_Exercise_: Retype the listing found below exactly, but leave out each picture.

_Study material_:

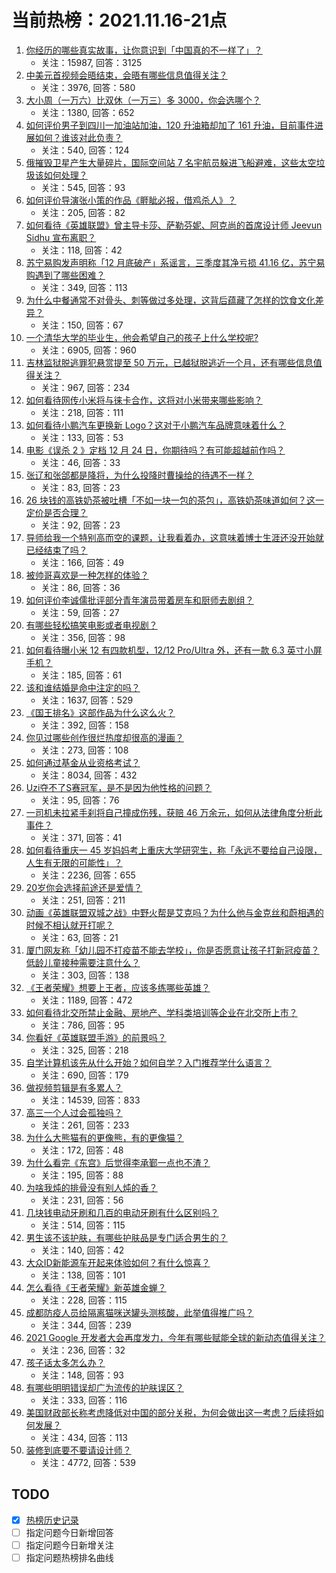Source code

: # 当前热榜：2021.11.16-21点
1. [你经历的哪些真实故事，让你意识到「中国真的不一样了」？](https://www.zhihu.com/question/429896850)
    * 关注：15987, 回答：3125
2. [中美元首视频会晤结束，会晤有哪些信息值得关注？](https://www.zhihu.com/question/499140008)
    * 关注：3976, 回答：580
3. [大小周（一万六）比双休（一万三）多 3000，你会选哪个？](https://www.zhihu.com/question/498546088)
    * 关注：1380, 回答：652
4. [如何评价男子到四川一加油站加油，120 升油箱却加了 161 升油，目前事件进展如何？谁该对此负责？](https://www.zhihu.com/question/498748953)
    * 关注：540, 回答：124
5. [俄摧毁卫星产生大量碎片，国际空间站 7 名宇航员躲进飞船避难，这些太空垃圾该如何处理？](https://www.zhihu.com/question/499245643)
    * 关注：545, 回答：93
6. [如何评价导演张小策的作品《睚眦必报，借鸡杀人》？](https://www.zhihu.com/question/498479877)
    * 关注：205, 回答：82
7. [如何看待《英雄联盟》曾主导卡莎、萨勒芬妮、阿克尚的首席设计师 Jeevun Sidhu 宣布离职？](https://www.zhihu.com/question/498977025)
    * 关注：118, 回答：42
8. [苏宁易购发声明称「12 月底破产」系谣言，三季度其净亏损 41.16 亿，苏宁易购遇到了哪些困难？](https://www.zhihu.com/question/499223921)
    * 关注：349, 回答：113
9. [为什么中餐通常不对骨头、刺等做过多处理，这背后蕴藏了怎样的饮食文化差异？](https://www.zhihu.com/question/498703209)
    * 关注：150, 回答：67
10. [一个清华大学的毕业生，他会希望自己的孩子上什么学校呢?](https://www.zhihu.com/question/403355024)
    * 关注：6905, 回答：960
11. [吉林监狱脱逃罪犯悬赏提至 50 万元，已越狱脱逃近一个月，还有哪些信息值得关注？](https://www.zhihu.com/question/499061162)
    * 关注：967, 回答：234
12. [如何看待网传小米将与徕卡合作，这将对小米带来哪些影响？](https://www.zhihu.com/question/499058533)
    * 关注：218, 回答：111
13. [如何看待小鹏汽车更换新 Logo？这对于小鹏汽车品牌意味着什么？](https://www.zhihu.com/question/499096719)
    * 关注：133, 回答：53
14. [电影《误杀 2 》定档 12 月 24 日，你期待吗？有可能超越前作吗？](https://www.zhihu.com/question/499253434)
    * 关注：46, 回答：33
15. [张辽和张郃都是降将，为什么投降时曹操给的待遇不一样？](https://www.zhihu.com/question/497314098)
    * 关注：83, 回答：23
16. [26 块钱的高铁奶茶被吐槽「不如一块一包的茶包」，高铁奶茶味道如何？这一定价是否合理？](https://www.zhihu.com/question/499171974)
    * 关注：92, 回答：23
17. [导师给我一个特别高而空的课题，让我看着办，这意味着博士生涯还没开始就已经结束了吗？](https://www.zhihu.com/question/495454433)
    * 关注：166, 回答：49
18. [被帅哥喜欢是一种怎样的体验？](https://www.zhihu.com/question/40493811)
    * 关注：86, 回答：36
19. [如何评价李诚儒批评部分青年演员带着房车和厨师去剧组？](https://www.zhihu.com/question/496113706)
    * 关注：59, 回答：27
20. [有哪些轻松搞笑电影或者电视剧？](https://www.zhihu.com/question/268353581)
    * 关注：356, 回答：98
21. [如何看待曝小米 12 有四款机型，12/12 Pro/Ultra 外，还有一款 6.3 英寸小屏手机？](https://www.zhihu.com/question/499016430)
    * 关注：185, 回答：61
22. [该和谁结婚是命中注定的吗？](https://www.zhihu.com/question/477101809)
    * 关注：1637, 回答：529
23. [《国王排名》这部作品为什么这么火？](https://www.zhihu.com/question/496084300)
    * 关注：392, 回答：158
24. [你见过哪些创作很烂热度却很高的漫画？](https://www.zhihu.com/question/388603499)
    * 关注：273, 回答：108
25. [如何通过基金从业资格考试？](https://www.zhihu.com/question/49421538)
    * 关注：8034, 回答：432
26. [Uzi夺不了S赛冠军，是不是因为他性格的问题？](https://www.zhihu.com/question/399538012)
    * 关注：95, 回答：76
27. [一司机未拉紧手刹将自己撞成伤残，获赔 46 万余元，如何从法律角度分析此事件？](https://www.zhihu.com/question/498949591)
    * 关注：371, 回答：41
28. [如何看待重庆一 45 岁妈妈考上重庆大学研究生，称「永远不要给自己设限，人生有无限的可能性」？](https://www.zhihu.com/question/498330384)
    * 关注：2236, 回答：655
29. [20岁你会选择前途还是爱情？](https://www.zhihu.com/question/498277575)
    * 关注：251, 回答：211
30. [动画《英雄联盟双城之战》中野火帮是艾克吗？为什么他与金克丝和蔚相遇的时候不相认就开打呢？](https://www.zhihu.com/question/498713118)
    * 关注：63, 回答：21
31. [厦门网友称「幼儿园不打疫苗不能去学校」，你是否愿意让孩子打新冠疫苗？低龄儿童接种需要注意什么？](https://www.zhihu.com/question/499096661)
    * 关注：303, 回答：138
32. [《王者荣耀》想要上王者，应该多练哪些英雄？](https://www.zhihu.com/question/398186154)
    * 关注：1189, 回答：472
33. [如何看待北交所禁止金融、房地产、学科类培训等企业在北交所上市？](https://www.zhihu.com/question/499240930)
    * 关注：786, 回答：95
34. [你看好《英雄联盟手游》的前景吗？](https://www.zhihu.com/question/427722525)
    * 关注：325, 回答：218
35. [自学计算机该先从什么开始？如何自学？入门推荐学什么语言？](https://www.zhihu.com/question/266720591)
    * 关注：690, 回答：179
36. [做视频剪辑是有多累人？](https://www.zhihu.com/question/309667217)
    * 关注：14539, 回答：833
37. [高三一个人过会孤独吗？](https://www.zhihu.com/question/498422601)
    * 关注：261, 回答：233
38. [为什么大熊猫有的更像熊，有的更像猫？](https://www.zhihu.com/question/497727062)
    * 关注：172, 回答：48
39. [为什么看完《东宫》后觉得李承鄞一点也不渣？](https://www.zhihu.com/question/331046489)
    * 关注：195, 回答：88
40. [为啥我炖的排骨没有别人炖的香？](https://www.zhihu.com/question/495484193)
    * 关注：231, 回答：56
41. [几块钱电动牙刷和几百的电动牙刷有什么区别吗？](https://www.zhihu.com/question/324119500)
    * 关注：514, 回答：115
42. [男生该不该护肤，有哪些护肤品是专门适合男生的？](https://www.zhihu.com/question/485583172)
    * 关注：140, 回答：42
43. [大众ID新能源车开起来体验如何？有什么惊喜？](https://www.zhihu.com/question/486398204)
    * 关注：138, 回答：101
44. [怎么看待《王者荣耀》新英雄金蝉？](https://www.zhihu.com/question/488805200)
    * 关注：228, 回答：115
45. [成都防疫人员给隔离猫咪送罐头测核酸，此举值得推广吗？](https://www.zhihu.com/question/499050715)
    * 关注：344, 回答：239
46. [2021 Google 开发者大会再度发力，今年有哪些赋能全球的新动态值得关注？](https://www.zhihu.com/question/497904703)
    * 关注：236, 回答：32
47. [孩子话太多怎么办？](https://www.zhihu.com/question/496706833)
    * 关注：148, 回答：93
48. [有哪些明明错误却广为流传的护肤误区？](https://www.zhihu.com/question/499111441)
    * 关注：333, 回答：116
49. [美国财政部长称考虑降低对中国的部分关税，为何会做出这一考虑？后续将如何发展？](https://www.zhihu.com/question/499165259)
    * 关注：434, 回答：113
50. [装修到底要不要请设计师？](https://www.zhihu.com/question/268911206)
    * 关注：4772, 回答：539
## TODO
* [x] [热榜历史记录](hot_history/AllHot.md)
* [ ] 指定问题今日新增回答
* [ ] 指定问题今日新增关注
* [ ] 指定问题热榜排名曲线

_The completed task_:
Source code

: # 当前热榜：2021.11.16-21点
1. [你经历的哪些真实故事，让你意识到「中国真的不一样了」？](https://www.zhihu.com/question/429896850)
    * 关注：15987, 回答：3125
2. [中美元首视频会晤结束，会晤有哪些信息值得关注？](https://www.zhihu.com/question/499140008)
    * 关注：3976, 回答：580
3. [大小周（一万六）比双休（一万三）多 3000，你会选哪个？](https://www.zhihu.com/question/498546088)
    * 关注：1380, 回答：652
4. [如何评价男子到四川一加油站加油，120 升油箱却加了 161 升油，目前事件进展如何？谁该对此负责？](https://www.zhihu.com/question/498748953)
    * 关注：540, 回答：124
5. [俄摧毁卫星产生大量碎片，国际空间站 7 名宇航员躲进飞船避难，这些太空垃圾该如何处理？](https://www.zhihu.com/question/499245643)
    * 关注：545, 回答：93
6. [如何评价导演张小策的作品《睚眦必报，借鸡杀人》？](https://www.zhihu.com/question/498479877)
    * 关注：205, 回答：82
7. [如何看待《英雄联盟》曾主导卡莎、萨勒芬妮、阿克尚的首席设计师 Jeevun Sidhu 宣布离职？](https://www.zhihu.com/question/498977025)
    * 关注：118, 回答：42
8. [苏宁易购发声明称「12 月底破产」系谣言，三季度其净亏损 41.16 亿，苏宁易购遇到了哪些困难？](https://www.zhihu.com/question/499223921)
    * 关注：349, 回答：113
9. [为什么中餐通常不对骨头、刺等做过多处理，这背后蕴藏了怎样的饮食文化差异？](https://www.zhihu.com/question/498703209)
    * 关注：150, 回答：67
10. [一个清华大学的毕业生，他会希望自己的孩子上什么学校呢?](https://www.zhihu.com/question/403355024)
    * 关注：6905, 回答：960
11. [吉林监狱脱逃罪犯悬赏提至 50 万元，已越狱脱逃近一个月，还有哪些信息值得关注？](https://www.zhihu.com/question/499061162)
    * 关注：967, 回答：234
12. [如何看待网传小米将与徕卡合作，这将对小米带来哪些影响？](https://www.zhihu.com/question/499058533)
    * 关注：218, 回答：111
13. [如何看待小鹏汽车更换新 Logo？这对于小鹏汽车品牌意味着什么？](https://www.zhihu.com/question/499096719)
    * 关注：133, 回答：53
14. [电影《误杀 2 》定档 12 月 24 日，你期待吗？有可能超越前作吗？](https://www.zhihu.com/question/499253434)
    * 关注：46, 回答：33
15. [张辽和张郃都是降将，为什么投降时曹操给的待遇不一样？](https://www.zhihu.com/question/497314098)
    * 关注：83, 回答：23
16. [26 块钱的高铁奶茶被吐槽「不如一块一包的茶包」，高铁奶茶味道如何？这一定价是否合理？](https://www.zhihu.com/question/499171974)
    * 关注：92, 回答：23
17. [导师给我一个特别高而空的课题，让我看着办，这意味着博士生涯还没开始就已经结束了吗？](https://www.zhihu.com/question/495454433)
    * 关注：166, 回答：49
18. [被帅哥喜欢是一种怎样的体验？](https://www.zhihu.com/question/40493811)
    * 关注：86, 回答：36
19. [如何评价李诚儒批评部分青年演员带着房车和厨师去剧组？](https://www.zhihu.com/question/496113706)
    * 关注：59, 回答：27
20. [有哪些轻松搞笑电影或者电视剧？](https://www.zhihu.com/question/268353581)
    * 关注：356, 回答：98
21. [如何看待曝小米 12 有四款机型，12/12 Pro/Ultra 外，还有一款 6.3 英寸小屏手机？](https://www.zhihu.com/question/499016430)
    * 关注：185, 回答：61
22. [该和谁结婚是命中注定的吗？](https://www.zhihu.com/question/477101809)
    * 关注：1637, 回答：529
23. [《国王排名》这部作品为什么这么火？](https://www.zhihu.com/question/496084300)
    * 关注：392, 回答：158
24. [你见过哪些创作很烂热度却很高的漫画？](https://www.zhihu.com/question/388603499)
    * 关注：273, 回答：108
25. [如何通过基金从业资格考试？](https://www.zhihu.com/question/49421538)
    * 关注：8034, 回答：432
26. [Uzi夺不了S赛冠军，是不是因为他性格的问题？](https://www.zhihu.com/question/399538012)
    * 关注：95, 回答：76
27. [一司机未拉紧手刹将自己撞成伤残，获赔 46 万余元，如何从法律角度分析此事件？](https://www.zhihu.com/question/498949591)
    * 关注：371, 回答：41
28. [如何看待重庆一 45 岁妈妈考上重庆大学研究生，称「永远不要给自己设限，人生有无限的可能性」？](https://www.zhihu.com/question/498330384)
    * 关注：2236, 回答：655
29. [20岁你会选择前途还是爱情？](https://www.zhihu.com/question/498277575)
    * 关注：251, 回答：211
30. [动画《英雄联盟双城之战》中野火帮是艾克吗？为什么他与金克丝和蔚相遇的时候不相认就开打呢？](https://www.zhihu.com/question/498713118)
    * 关注：63, 回答：21
31. [厦门网友称「幼儿园不打疫苗不能去学校」，你是否愿意让孩子打新冠疫苗？低龄儿童接种需要注意什么？](https://www.zhihu.com/question/499096661)
    * 关注：303, 回答：138
32. [《王者荣耀》想要上王者，应该多练哪些英雄？](https://www.zhihu.com/question/398186154)
    * 关注：1189, 回答：472
33. [如何看待北交所禁止金融、房地产、学科类培训等企业在北交所上市？](https://www.zhihu.com/question/499240930)
    * 关注：786, 回答：95
34. [你看好《英雄联盟手游》的前景吗？](https://www.zhihu.com/question/427722525)
    * 关注：325, 回答：218
35. [自学计算机该先从什么开始？如何自学？入门推荐学什么语言？](https://www.zhihu.com/question/266720591)
    * 关注：690, 回答：179
36. [做视频剪辑是有多累人？](https://www.zhihu.com/question/309667217)
    * 关注：14539, 回答：833
37. [高三一个人过会孤独吗？](https://www.zhihu.com/question/498422601)
    * 关注：261, 回答：233
38. [为什么大熊猫有的更像熊，有的更像猫？](https://www.zhihu.com/question/497727062)
    * 关注：172, 回答：48
39. [为什么看完《东宫》后觉得李承鄞一点也不渣？](https://www.zhihu.com/question/331046489)
    * 关注：195, 回答：88
40. [为啥我炖的排骨没有别人炖的香？](https://www.zhihu.com/question/495484193)
    * 关注：231, 回答：56
41. [几块钱电动牙刷和几百的电动牙刷有什么区别吗？](https://www.zhihu.com/question/324119500)
    * 关注：514, 回答：115
42. [男生该不该护肤，有哪些护肤品是专门适合男生的？](https://www.zhihu.com/question/485583172)
    * 关注：140, 回答：42
43. [大众ID新能源车开起来体验如何？有什么惊喜？](https://www.zhihu.com/question/486398204)
    * 关注：138, 回答：101
44. [怎么看待《王者荣耀》新英雄金蝉？](https://www.zhihu.com/question/488805200)
    * 关注：228, 回答：115
45. [成都防疫人员给隔离猫咪送罐头测核酸，此举值得推广吗？](https://www.zhihu.com/question/499050715)
    * 关注：344, 回答：239
46. [2021 Google 开发者大会再度发力，今年有哪些赋能全球的新动态值得关注？](https://www.zhihu.com/question/497904703)
    * 关注：236, 回答：32
47. [孩子话太多怎么办？](https://www.zhihu.com/question/496706833)
    * 关注：148, 回答：93
48. [有哪些明明错误却广为流传的护肤误区？](https://www.zhihu.com/question/499111441)
    * 关注：333, 回答：116
49. [美国财政部长称考虑降低对中国的部分关税，为何会做出这一考虑？后续将如何发展？](https://www.zhihu.com/question/499165259)
    * 关注：434, 回答：113
50. [装修到底要不要请设计师？](https://www.zhihu.com/question/268911206)
    * 关注：4772, 回答：539
## TODO
* [x] [热榜历史记录](hot_history/AllHot.md)
* [ ] 指定问题今日新增回答
* [ ] 指定问题今日新增关注
* [ ] 指定问题热榜排名曲线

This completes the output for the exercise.